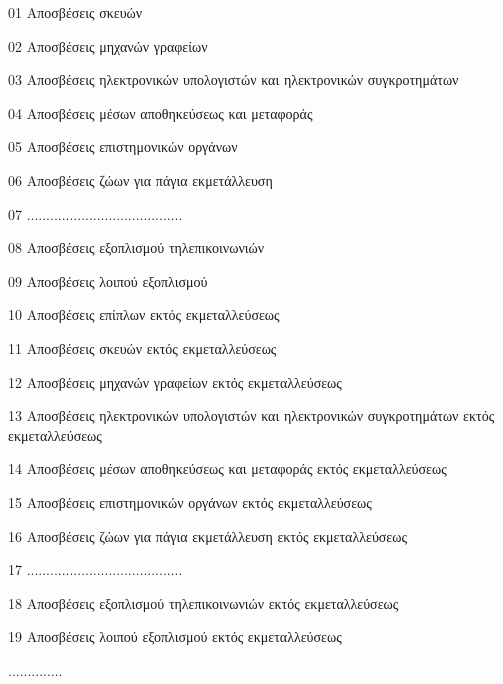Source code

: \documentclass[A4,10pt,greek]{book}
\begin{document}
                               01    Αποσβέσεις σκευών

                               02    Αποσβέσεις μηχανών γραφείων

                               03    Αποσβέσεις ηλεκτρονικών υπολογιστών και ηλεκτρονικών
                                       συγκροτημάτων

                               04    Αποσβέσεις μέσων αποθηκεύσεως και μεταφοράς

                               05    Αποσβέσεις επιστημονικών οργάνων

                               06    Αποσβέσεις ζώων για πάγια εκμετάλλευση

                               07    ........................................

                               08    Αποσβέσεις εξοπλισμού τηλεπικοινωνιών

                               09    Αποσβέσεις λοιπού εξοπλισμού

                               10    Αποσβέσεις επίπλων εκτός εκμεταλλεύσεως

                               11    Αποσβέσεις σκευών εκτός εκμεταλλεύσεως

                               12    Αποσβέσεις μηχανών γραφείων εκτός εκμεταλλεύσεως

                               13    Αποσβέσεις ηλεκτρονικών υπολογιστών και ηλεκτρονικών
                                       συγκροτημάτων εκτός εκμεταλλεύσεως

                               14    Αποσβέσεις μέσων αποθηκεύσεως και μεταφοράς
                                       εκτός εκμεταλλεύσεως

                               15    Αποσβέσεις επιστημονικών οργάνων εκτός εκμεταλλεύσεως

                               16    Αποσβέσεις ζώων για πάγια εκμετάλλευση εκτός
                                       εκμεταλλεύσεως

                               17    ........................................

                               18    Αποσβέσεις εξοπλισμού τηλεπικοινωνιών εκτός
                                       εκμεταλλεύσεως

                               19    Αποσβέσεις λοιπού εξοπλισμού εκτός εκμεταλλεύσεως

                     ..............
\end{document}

-- -- --

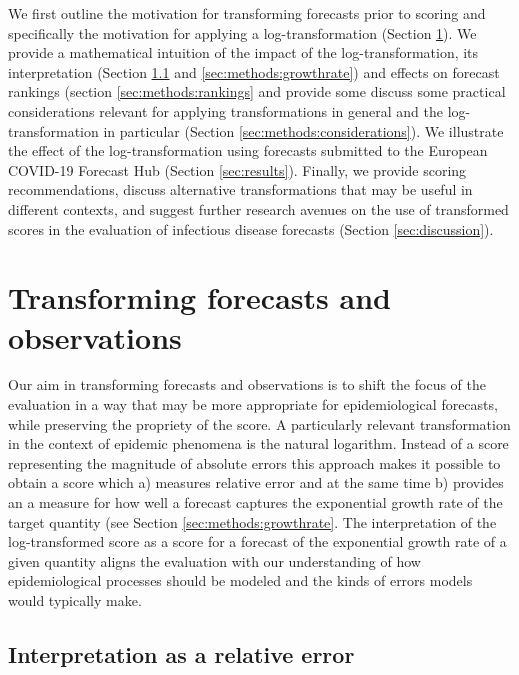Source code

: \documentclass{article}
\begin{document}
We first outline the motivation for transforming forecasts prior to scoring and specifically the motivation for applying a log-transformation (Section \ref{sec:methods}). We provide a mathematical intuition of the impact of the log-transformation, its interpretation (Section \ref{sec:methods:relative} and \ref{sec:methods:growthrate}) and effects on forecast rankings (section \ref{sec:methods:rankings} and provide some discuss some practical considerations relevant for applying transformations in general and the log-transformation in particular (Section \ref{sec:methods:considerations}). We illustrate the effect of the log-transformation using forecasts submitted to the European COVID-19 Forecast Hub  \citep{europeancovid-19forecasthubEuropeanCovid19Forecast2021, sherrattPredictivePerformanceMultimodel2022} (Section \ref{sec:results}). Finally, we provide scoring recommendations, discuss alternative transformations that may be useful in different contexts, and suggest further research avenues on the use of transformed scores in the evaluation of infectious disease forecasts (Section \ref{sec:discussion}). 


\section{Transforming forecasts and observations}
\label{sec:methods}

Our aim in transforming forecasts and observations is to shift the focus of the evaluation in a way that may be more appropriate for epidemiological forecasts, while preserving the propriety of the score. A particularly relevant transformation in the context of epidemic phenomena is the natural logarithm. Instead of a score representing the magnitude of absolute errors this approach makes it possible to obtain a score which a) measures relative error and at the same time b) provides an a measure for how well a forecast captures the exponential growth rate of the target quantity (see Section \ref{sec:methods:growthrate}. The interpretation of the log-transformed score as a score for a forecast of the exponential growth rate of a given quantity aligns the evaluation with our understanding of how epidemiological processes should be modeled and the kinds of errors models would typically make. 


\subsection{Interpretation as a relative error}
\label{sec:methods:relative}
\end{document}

-- -- --

Write out exactly the lines that fall from the line with "γραφείων εκτός εκμεταλλεύσεως" to the line with "συγκροτημάτων εκτός εκμεταλλεύσεως" in the records above, keeping both ends.

                               12    Αποσβέσεις μηχανών γραφείων εκτός εκμεταλλεύσεως

                               13    Αποσβέσεις ηλεκτρονικών υπολογιστών και ηλεκτρονικών
                                       συγκροτημάτων εκτός εκμεταλλεύσεως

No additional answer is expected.